The mobile world might be talking about the newly-launched Snapdragon 820, powering the latest devices like the LG G5 and some variants of the Samsung Galaxy S7, but today Qualcomm made the promise of real desktop-rivalling power in its next-gen Snapdragon chipset.
There's a big divide in virtual reality devices at the moment. There are mobile devices powered by your smartphone, like Samsung's Gear VR, and then there's desktop solution, like Oculus Rift and HTC Vive.
The former is compact and mobile, using the power of a smartphone chipset to power the experience, the latter connected to a desktop computer.
Talking about HTC Vive, Chet Faliszek from Valve told us that he expected it to be tethered "for a long time", saying that you needed dual streams of 90fps content heading to the displays for each eye and that an untethered solution couldn't deliver that. Most smartphone displays run at 60fps.

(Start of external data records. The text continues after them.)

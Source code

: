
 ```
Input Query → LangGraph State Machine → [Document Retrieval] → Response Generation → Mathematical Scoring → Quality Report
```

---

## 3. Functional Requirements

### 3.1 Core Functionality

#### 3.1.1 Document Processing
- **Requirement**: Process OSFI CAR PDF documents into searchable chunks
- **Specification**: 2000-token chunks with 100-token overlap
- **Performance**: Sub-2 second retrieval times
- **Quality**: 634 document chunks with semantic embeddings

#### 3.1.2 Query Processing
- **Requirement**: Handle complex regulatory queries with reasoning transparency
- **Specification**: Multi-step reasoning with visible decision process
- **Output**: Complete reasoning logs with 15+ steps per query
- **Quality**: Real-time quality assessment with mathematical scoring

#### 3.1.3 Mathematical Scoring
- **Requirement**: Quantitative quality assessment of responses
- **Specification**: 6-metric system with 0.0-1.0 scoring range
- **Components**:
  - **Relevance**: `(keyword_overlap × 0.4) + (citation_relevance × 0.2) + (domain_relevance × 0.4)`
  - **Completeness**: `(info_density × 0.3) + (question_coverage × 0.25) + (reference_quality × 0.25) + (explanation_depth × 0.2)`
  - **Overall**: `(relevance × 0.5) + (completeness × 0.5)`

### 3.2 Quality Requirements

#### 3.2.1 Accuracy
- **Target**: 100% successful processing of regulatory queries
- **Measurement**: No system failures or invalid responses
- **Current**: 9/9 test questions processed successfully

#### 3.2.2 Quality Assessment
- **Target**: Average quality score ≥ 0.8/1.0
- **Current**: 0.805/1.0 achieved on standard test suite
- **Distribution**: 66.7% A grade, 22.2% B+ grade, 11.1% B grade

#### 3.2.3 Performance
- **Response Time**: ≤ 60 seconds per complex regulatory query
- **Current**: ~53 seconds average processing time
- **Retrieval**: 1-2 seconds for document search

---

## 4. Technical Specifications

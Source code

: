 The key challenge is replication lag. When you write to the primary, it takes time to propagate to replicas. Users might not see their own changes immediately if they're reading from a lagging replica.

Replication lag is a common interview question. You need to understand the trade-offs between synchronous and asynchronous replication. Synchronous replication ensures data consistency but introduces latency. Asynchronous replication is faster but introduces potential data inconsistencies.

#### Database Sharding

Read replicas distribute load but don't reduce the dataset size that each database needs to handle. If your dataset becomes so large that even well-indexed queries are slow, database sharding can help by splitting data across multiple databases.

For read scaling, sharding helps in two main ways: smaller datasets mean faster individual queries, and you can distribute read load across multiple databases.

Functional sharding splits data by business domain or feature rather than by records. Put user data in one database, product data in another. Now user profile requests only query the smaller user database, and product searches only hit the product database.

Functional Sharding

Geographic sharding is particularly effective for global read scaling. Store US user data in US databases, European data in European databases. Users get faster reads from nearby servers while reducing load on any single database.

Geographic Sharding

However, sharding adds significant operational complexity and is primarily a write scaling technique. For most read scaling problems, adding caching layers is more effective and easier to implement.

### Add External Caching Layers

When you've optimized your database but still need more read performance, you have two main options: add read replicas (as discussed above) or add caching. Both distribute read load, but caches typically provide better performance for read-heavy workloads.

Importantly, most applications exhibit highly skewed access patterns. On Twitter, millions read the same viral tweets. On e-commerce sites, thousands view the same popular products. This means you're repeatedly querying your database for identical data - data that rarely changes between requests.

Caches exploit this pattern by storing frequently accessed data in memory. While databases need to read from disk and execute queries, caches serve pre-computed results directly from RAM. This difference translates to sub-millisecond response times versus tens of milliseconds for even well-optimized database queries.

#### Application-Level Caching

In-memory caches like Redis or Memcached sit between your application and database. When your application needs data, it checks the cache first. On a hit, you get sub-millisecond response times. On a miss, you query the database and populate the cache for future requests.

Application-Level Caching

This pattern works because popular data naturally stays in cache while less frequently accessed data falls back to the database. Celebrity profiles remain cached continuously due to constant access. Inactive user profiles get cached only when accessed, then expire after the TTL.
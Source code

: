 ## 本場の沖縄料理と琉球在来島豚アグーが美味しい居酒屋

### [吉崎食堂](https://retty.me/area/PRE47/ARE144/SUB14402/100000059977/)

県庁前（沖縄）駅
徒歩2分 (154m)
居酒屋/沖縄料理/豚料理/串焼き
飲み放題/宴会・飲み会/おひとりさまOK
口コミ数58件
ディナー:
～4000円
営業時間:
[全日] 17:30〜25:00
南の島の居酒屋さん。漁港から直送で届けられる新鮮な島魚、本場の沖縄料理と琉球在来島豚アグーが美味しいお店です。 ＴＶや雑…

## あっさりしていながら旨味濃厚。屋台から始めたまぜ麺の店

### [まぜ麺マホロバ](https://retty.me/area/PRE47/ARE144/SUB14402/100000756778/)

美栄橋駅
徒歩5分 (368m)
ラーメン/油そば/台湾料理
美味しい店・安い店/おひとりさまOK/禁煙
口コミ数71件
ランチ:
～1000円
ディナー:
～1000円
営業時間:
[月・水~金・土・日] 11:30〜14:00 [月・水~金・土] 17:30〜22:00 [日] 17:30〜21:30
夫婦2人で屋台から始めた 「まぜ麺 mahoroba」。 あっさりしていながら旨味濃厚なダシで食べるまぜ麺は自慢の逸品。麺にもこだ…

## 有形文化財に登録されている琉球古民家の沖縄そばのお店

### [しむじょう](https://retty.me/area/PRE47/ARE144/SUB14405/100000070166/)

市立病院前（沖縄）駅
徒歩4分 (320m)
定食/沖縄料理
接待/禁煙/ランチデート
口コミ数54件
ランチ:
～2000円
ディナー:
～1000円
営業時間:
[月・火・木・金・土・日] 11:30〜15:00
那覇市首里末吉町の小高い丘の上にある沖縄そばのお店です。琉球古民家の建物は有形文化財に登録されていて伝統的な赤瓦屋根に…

Qualcomm today claimed that they would be able to cut the umbilical to the desktop computer with next-generation Qualcomm Snapdragon hardware.
Talking in a Q&A session at the opening of Mobile World Congress 2016, Steve Mollenkopf, Qualcomm CEO, said that "next-gen snapdragon will bring a lot of desktop type scenarios in mobile devices," and that Qualcomm recognised that in many cases, GPU enhancement was more important that CPU.
He continued, saying that a system on chip, i.e., like a Snapdragon chipset, has an advantage because it can more easily synchronise audio and video, something that's important for an immersive VR experience.
"We see no limitation," said Christiano Amon, executive vice president, Qualcomm.
However, today's top-tier virtual reality system, like HTC Vive, isn't necessarily the end point for VR. Qualcomm might be able to power a similar system with its next-gen mobile hardware, but VR will probably keep moving apace.